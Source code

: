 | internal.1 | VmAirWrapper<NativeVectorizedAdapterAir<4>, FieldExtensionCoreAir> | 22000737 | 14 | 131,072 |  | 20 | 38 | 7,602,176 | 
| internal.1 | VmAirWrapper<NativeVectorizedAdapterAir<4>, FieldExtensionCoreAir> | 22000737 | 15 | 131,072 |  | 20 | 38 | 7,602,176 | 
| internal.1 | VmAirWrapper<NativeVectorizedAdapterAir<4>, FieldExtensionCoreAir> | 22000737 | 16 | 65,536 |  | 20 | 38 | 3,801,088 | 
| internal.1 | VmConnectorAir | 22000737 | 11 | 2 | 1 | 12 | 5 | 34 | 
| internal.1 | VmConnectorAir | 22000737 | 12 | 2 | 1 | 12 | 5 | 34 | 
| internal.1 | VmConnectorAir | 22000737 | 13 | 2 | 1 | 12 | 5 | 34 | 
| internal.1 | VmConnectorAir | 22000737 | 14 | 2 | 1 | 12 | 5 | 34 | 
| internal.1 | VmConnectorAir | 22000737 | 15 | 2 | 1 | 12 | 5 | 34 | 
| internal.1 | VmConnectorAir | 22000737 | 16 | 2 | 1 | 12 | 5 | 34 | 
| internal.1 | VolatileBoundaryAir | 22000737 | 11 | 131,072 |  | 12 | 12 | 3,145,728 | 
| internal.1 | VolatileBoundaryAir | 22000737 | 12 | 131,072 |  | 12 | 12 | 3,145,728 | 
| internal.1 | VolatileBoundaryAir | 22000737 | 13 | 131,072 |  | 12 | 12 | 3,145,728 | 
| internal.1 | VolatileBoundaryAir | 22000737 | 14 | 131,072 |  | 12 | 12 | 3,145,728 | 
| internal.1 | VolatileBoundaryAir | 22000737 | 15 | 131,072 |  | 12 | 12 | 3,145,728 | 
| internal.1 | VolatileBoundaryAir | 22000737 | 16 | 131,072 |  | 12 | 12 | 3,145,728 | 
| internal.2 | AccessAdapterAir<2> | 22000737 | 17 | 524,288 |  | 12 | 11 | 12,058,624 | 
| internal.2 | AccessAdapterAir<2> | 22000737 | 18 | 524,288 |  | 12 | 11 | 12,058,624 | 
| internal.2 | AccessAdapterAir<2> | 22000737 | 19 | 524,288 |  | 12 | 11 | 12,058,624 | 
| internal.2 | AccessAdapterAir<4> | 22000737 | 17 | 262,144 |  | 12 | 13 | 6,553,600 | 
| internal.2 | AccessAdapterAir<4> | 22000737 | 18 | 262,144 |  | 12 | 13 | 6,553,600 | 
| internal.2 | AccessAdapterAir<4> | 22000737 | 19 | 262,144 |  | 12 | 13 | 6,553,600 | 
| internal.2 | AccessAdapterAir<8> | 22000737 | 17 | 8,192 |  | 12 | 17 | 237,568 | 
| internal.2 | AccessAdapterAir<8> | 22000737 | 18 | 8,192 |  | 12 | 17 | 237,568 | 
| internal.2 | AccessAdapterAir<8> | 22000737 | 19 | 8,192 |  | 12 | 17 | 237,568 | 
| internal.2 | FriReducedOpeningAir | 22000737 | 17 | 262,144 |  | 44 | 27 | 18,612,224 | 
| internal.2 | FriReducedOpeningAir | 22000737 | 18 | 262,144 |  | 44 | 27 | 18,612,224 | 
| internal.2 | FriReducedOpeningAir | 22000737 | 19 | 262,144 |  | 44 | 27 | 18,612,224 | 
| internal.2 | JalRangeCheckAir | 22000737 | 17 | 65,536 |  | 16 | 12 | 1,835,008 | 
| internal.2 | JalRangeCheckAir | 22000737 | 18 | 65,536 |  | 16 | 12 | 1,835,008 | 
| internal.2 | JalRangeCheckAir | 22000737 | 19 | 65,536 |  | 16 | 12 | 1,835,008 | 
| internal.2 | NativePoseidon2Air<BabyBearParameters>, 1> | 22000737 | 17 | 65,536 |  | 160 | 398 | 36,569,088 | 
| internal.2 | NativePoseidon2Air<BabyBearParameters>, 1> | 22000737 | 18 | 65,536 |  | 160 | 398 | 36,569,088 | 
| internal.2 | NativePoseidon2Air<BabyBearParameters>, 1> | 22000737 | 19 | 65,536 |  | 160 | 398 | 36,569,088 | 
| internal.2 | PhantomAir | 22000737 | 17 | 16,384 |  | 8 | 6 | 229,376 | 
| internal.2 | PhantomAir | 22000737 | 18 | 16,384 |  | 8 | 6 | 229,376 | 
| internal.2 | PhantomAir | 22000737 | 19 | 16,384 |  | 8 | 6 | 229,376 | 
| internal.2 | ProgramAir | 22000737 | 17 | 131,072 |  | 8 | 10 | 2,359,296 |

================

Problem — All lines from the opening of the listing above through the line that contains "17 | 8,192 |" should be given again exactly, and nothing more.

Task result —
Source code

: | internal.1 | VmAirWrapper<NativeVectorizedAdapterAir<4>, FieldExtensionCoreAir> | 22000737 | 14 | 131,072 |  | 20 | 38 | 7,602,176 | 
| internal.1 | VmAirWrapper<NativeVectorizedAdapterAir<4>, FieldExtensionCoreAir> | 22000737 | 15 | 131,072 |  | 20 | 38 | 7,602,176 | 
| internal.1 | VmAirWrapper<NativeVectorizedAdapterAir<4>, FieldExtensionCoreAir> | 22000737 | 16 | 65,536 |  | 20 | 38 | 3,801,088 | 
| internal.1 | VmConnectorAir | 22000737 | 11 | 2 | 1 | 12 | 5 | 34 | 
| internal.1 | VmConnectorAir | 22000737 | 12 | 2 | 1 | 12 | 5 | 34 | 
| internal.1 | VmConnectorAir | 22000737 | 13 | 2 | 1 | 12 | 5 | 34 | 
| internal.1 | VmConnectorAir | 22000737 | 14 | 2 | 1 | 12 | 5 | 34 | 
| internal.1 | VmConnectorAir | 22000737 | 15 | 2 | 1 | 12 | 5 | 34 | 
| internal.1 | VmConnectorAir | 22000737 | 16 | 2 | 1 | 12 | 5 | 34 | 
| internal.1 | VolatileBoundaryAir | 22000737 | 11 | 131,072 |  | 12 | 12 | 3,145,728 | 
| internal.1 | VolatileBoundaryAir | 22000737 | 12 | 131,072 |  | 12 | 12 | 3,145,728 | 
| internal.1 | VolatileBoundaryAir | 22000737 | 13 | 131,072 |  | 12 | 12 | 3,145,728 | 
| internal.1 | VolatileBoundaryAir | 22000737 | 14 | 131,072 |  | 12 | 12 | 3,145,728 | 
| internal.1 | VolatileBoundaryAir | 22000737 | 15 | 131,072 |  | 12 | 12 | 3,145,728 | 
| internal.1 | VolatileBoundaryAir | 22000737 | 16 | 131,072 |  | 12 | 12 | 3,145,728 | 
| internal.2 | AccessAdapterAir<2> | 22000737 | 17 | 524,288 |  | 12 | 11 | 12,058,624 | 
| internal.2 | AccessAdapterAir<2> | 22000737 | 18 | 524,288 |  | 12 | 11 | 12,058,624 | 
| internal.2 | AccessAdapterAir<2> | 22000737 | 19 | 524,288 |  | 12 | 11 | 12,058,624 | 
| internal.2 | AccessAdapterAir<4> | 22000737 | 17 | 262,144 |  | 12 | 13 | 6,553,600 | 
| internal.2 | AccessAdapterAir<4> | 22000737 | 18 | 262,144 |  | 12 | 13 | 6,553,600 | 
| internal.2 | AccessAdapterAir<4> | 22000737 | 19 | 262,144 |  | 12 | 13 | 6,553,600 | 
| internal.2 | AccessAdapterAir<8> | 22000737 | 17 | 8,192 |  | 12 | 17 | 237,568 | 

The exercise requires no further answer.